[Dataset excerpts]

= Beginning of Section =

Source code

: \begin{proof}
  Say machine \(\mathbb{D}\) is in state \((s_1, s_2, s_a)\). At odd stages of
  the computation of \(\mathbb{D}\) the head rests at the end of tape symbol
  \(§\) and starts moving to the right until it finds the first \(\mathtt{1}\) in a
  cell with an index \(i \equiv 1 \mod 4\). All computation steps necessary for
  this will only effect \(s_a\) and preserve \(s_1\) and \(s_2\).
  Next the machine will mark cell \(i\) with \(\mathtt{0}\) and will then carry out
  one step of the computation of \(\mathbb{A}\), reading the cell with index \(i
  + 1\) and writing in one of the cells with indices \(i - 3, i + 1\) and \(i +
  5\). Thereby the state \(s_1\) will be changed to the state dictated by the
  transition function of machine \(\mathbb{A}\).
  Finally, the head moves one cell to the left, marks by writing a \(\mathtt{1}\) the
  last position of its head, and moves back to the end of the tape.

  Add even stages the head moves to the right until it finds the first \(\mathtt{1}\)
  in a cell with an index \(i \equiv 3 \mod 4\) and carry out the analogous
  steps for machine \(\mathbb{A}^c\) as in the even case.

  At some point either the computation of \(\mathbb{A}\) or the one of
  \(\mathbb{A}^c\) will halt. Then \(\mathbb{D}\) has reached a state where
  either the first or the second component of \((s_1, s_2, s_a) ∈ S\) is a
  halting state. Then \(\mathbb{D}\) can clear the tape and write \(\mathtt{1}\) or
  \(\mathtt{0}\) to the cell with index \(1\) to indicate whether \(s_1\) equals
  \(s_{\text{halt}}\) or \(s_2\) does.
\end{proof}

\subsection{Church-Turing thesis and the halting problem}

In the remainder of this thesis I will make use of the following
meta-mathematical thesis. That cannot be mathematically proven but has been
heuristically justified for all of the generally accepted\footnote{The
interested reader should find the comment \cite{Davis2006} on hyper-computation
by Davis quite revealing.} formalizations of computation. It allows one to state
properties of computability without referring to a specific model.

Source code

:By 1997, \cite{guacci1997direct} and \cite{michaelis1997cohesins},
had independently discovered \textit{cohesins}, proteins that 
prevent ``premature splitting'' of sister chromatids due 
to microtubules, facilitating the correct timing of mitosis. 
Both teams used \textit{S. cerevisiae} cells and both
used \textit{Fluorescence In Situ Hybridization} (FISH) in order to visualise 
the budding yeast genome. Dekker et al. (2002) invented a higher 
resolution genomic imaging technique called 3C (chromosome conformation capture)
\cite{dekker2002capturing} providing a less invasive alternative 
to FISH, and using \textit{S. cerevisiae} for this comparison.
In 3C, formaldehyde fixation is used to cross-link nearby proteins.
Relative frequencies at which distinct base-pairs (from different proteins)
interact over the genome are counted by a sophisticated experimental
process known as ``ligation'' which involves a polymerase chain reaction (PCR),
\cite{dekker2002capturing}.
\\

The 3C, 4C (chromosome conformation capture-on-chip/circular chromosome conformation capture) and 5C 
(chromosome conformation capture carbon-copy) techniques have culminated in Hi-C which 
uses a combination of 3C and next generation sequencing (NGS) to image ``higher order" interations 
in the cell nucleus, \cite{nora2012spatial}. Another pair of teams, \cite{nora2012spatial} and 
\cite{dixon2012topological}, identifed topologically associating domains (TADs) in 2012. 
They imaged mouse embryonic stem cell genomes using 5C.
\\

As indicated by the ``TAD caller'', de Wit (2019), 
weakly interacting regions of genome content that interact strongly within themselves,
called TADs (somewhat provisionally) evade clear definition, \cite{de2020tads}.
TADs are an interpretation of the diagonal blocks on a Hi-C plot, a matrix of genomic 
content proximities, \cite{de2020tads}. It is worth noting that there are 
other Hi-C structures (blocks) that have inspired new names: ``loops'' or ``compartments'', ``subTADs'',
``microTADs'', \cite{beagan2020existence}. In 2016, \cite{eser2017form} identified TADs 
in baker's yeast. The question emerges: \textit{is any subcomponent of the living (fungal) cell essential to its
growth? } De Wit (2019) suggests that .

= End of Section =

* Exercise details: Could you set down, exactly as written, the lines above between the one holding "whether \(s_1\) equals" and the one holding "properties of computability", inclusive, and nothing more?

* Answer for this exercise:
  \(\mathtt{0}\) to the cell with index \(1\) to indicate whether \(s_1\) equals
  \(s_{\text{halt}}\) or \(s_2\) does.
\end{proof}

\subsection{Church-Turing thesis and the halting problem}

In the remainder of this thesis I will make use of the following
meta-mathematical thesis. That cannot be mathematically proven but has been
heuristically justified for all of the generally accepted\footnote{The
interested reader should find the comment \cite{Davis2006} on hyper-computation
by Davis quite revealing.} formalizations of computation. It allows one to state
properties of computability without referring to a specific model.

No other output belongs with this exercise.